**Brief**
Below are the records; copy exactly the stretch from the line containing "Por ejemplo, un sistema de registro" through the line containing "La **tecnología blockchain** también", both ends included, and nothing else.

----- Extracted records -----

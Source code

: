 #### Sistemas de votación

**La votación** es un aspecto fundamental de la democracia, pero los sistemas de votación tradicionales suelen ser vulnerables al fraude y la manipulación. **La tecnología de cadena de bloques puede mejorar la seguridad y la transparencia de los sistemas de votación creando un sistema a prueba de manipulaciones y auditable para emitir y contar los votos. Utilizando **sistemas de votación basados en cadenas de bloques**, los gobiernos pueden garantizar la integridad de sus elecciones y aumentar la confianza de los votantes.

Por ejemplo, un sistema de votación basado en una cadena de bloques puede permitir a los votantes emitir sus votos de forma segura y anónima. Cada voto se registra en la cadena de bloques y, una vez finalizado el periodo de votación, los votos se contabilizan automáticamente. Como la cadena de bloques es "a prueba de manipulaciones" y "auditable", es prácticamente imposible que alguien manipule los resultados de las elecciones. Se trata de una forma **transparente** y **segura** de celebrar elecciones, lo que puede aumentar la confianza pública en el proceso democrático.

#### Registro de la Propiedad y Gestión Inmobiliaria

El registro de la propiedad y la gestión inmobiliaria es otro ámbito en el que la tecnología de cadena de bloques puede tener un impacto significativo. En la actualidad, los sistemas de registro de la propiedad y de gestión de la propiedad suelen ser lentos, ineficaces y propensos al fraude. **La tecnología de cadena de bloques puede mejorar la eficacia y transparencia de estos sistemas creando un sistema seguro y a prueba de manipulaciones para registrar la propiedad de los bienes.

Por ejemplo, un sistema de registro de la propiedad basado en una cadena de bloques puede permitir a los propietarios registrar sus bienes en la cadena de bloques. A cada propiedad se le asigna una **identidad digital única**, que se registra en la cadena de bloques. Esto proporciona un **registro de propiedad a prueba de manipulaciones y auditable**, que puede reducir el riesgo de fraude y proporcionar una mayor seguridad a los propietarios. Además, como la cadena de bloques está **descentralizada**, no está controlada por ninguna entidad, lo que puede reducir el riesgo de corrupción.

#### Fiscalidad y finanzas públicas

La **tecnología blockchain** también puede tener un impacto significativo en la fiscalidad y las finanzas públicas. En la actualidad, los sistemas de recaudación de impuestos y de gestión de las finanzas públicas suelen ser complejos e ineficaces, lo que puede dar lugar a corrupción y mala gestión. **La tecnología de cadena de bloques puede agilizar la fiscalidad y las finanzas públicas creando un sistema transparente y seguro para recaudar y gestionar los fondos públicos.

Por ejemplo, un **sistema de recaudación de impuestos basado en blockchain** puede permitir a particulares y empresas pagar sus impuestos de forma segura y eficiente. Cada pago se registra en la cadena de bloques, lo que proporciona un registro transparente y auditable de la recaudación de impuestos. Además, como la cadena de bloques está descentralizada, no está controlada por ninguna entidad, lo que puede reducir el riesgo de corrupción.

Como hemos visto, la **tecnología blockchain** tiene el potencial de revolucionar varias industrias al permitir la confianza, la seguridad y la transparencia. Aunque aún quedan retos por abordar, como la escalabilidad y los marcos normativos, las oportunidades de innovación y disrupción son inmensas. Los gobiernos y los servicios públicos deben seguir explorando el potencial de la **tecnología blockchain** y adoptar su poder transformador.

-----

**Solution**
Por ejemplo, un sistema de registro de la propiedad basado en una cadena de bloques puede permitir a los propietarios registrar sus bienes en la cadena de bloques. A cada propiedad se le asigna una **identidad digital única**, que se registra en la cadena de bloques. Esto proporciona un **registro de propiedad a prueba de manipulaciones y auditable**, que puede reducir el riesgo de fraude y proporcionar una mayor seguridad a los propietarios. Además, como la cadena de bloques está **descentralizada**, no está controlada por ninguna entidad, lo que puede reducir el riesgo de corrupción.

#### Fiscalidad y finanzas públicas

La **tecnología blockchain** también puede tener un impacto significativo en la fiscalidad y las finanzas públicas. En la actualidad, los sistemas de recaudación de impuestos y de gestión de las finanzas públicas suelen ser complejos e ineficaces, lo que puede dar lugar a corrupción y mala gestión. **La tecnología de cadena de bloques puede agilizar la fiscalidad y las finanzas públicas creando un sistema transparente y seguro para recaudar y gestionar los fondos públicos.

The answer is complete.